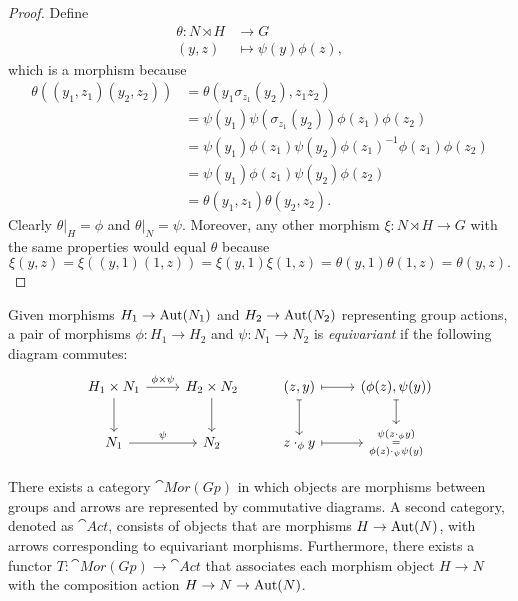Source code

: \begin{proof}
    Define
    \begin{align*}
        \theta\colon N\rtimes H&\to G\\
        (y,z)&\mapsto\psi(y)\phi(z),
    \end{align*}
    which is a morphism because
    \begin{align*}
        \theta((y_1,z_1)(y_2,z_2)) &= \theta(y_1\sigma_{z_1}(y_2),z_1z_2)\\
            &= \psi(y_1)\psi(\sigma_{z_1}(y_2))\phi(z_1)\phi(z_2)\\
            &= \psi(y_1)\phi(z_1)\psi(y_2)\phi(z_1)^{-1}\phi(z_1)
                \phi(z_2)\\
            &= \psi(y_1)\phi(z_1)\psi(y_2)\phi(z_2)\\
            &= \theta(y_1,z_1)\theta(y_2,z_2).
    \end{align*}
    Clearly $\theta|_H=\phi$ and $\theta|_N=\psi$. Moreover, any other morphism $\xi\colon N\rtimes H\to G$ with the same properties would equal $\theta$ because
    $$
        \xi(y,z)=\xi((y,1)(1,z))=\xi(y,1)\xi(1,z)=\theta(y,1)\theta(1,z)
            = \theta(y,z).
    $$
\end{proof}

\begin{defn}
    Given morphisms $H_1\to\Aut(N_1)$ and $H_2\to\Aut(N_2)$ representing group actions, a pair of morphisms $\phi\colon H_1\to H_2$ and $\psi\colon N_1\to N_2$ is \textsl{equivariant} if the following diagram commutes:
    $$
        \begin{tikzcd}
            H_1\times N_1
                    \arrow[r,"\phi\times \psi"]
                    \arrow[d]
                &H_2\times N_2
                    \arrow[d]
                &{(z,y)}
                    \arrow[r,mapsto]
                    \arrow[d,mapsto]
                &(\phi(z),\psi(y))
                    \arrow[d,mapsto]\\
            N_1
                    \arrow[r,"\psi"]
            &N_2
            &z\cdot_\phi y
                    \arrow[r,mapsto]
                &\substack{\psi(z\cdot_\phi y)\\
                    =\\
                    \phi(z)\cdot_\psi\psi(y)}
        \end{tikzcd}
    $$
\end{defn}

\begin{thm}
    There exists a category\/ $\cat{Mor(Gp)}$ in which objects are morphisms between groups and arrows are represented by commutative diagrams. A second category, denoted as\/ $\cat{Act}$, consists of objects that are morphisms\/ $H \to\Aut(N)$, with arrows corresponding to equivariant morphisms. Furthermore, there exists a functor\/ $T: \cat{Mor(Gp)} \to \cat{Act}$ that associates each morphism object\/ $H \to N$ with the composition action\/ $H \to N \to \Aut(N)$.
\end{thm}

====

- _What to do_:
Copy out all of the listing word for word, but skip the images.

- _Written reply_:
Source code

: \begin{proof}
    Define
    \begin{align*}
        \theta\colon N\rtimes H&\to G\\
        (y,z)&\mapsto\psi(y)\phi(z),
    \end{align*}
    which is a morphism because
    \begin{align*}
        \theta((y_1,z_1)(y_2,z_2)) &= \theta(y_1\sigma_{z_1}(y_2),z_1z_2)\\
            &= \psi(y_1)\psi(\sigma_{z_1}(y_2))\phi(z_1)\phi(z_2)\\
            &= \psi(y_1)\phi(z_1)\psi(y_2)\phi(z_1)^{-1}\phi(z_1)
                \phi(z_2)\\
            &= \psi(y_1)\phi(z_1)\psi(y_2)\phi(z_2)\\
            &= \theta(y_1,z_1)\theta(y_2,z_2).
    \end{align*}
    Clearly $\theta|_H=\phi$ and $\theta|_N=\psi$. Moreover, any other morphism $\xi\colon N\rtimes H\to G$ with the same properties would equal $\theta$ because
    $$
        \xi(y,z)=\xi((y,1)(1,z))=\xi(y,1)\xi(1,z)=\theta(y,1)\theta(1,z)
            = \theta(y,z).
    $$
\end{proof}

\begin{defn}
    Given morphisms $H_1\to\Aut(N_1)$ and $H_2\to\Aut(N_2)$ representing group actions, a pair of morphisms $\phi\colon H_1\to H_2$ and $\psi\colon N_1\to N_2$ is \textsl{equivariant} if the following diagram commutes:
    $$
        \begin{tikzcd}
            H_1\times N_1
                    \arrow[r,"\phi\times \psi"]
                    \arrow[d]
                &H_2\times N_2
                    \arrow[d]
                &{(z,y)}
                    \arrow[r,mapsto]
                    \arrow[d,mapsto]
                &(\phi(z),\psi(y))
                    \arrow[d,mapsto]\\
            N_1
                    \arrow[r,"\psi"]
            &N_2
            &z\cdot_\phi y
                    \arrow[r,mapsto]
                &\substack{\psi(z\cdot_\phi y)\\
                    =\\
                    \phi(z)\cdot_\psi\psi(y)}
        \end{tikzcd}
    $$
\end{defn}

\begin{thm}
    There exists a category\/ $\cat{Mor(Gp)}$ in which objects are morphisms between groups and arrows are represented by commutative diagrams. A second category, denoted as\/ $\cat{Act}$, consists of objects that are morphisms\/ $H \to\Aut(N)$, with arrows corresponding to equivariant morphisms. Furthermore, there exists a functor\/ $T: \cat{Mor(Gp)} \to \cat{Act}$ that associates each morphism object\/ $H \to N$ with the composition action\/ $H \to N \to \Aut(N)$.
\end{thm}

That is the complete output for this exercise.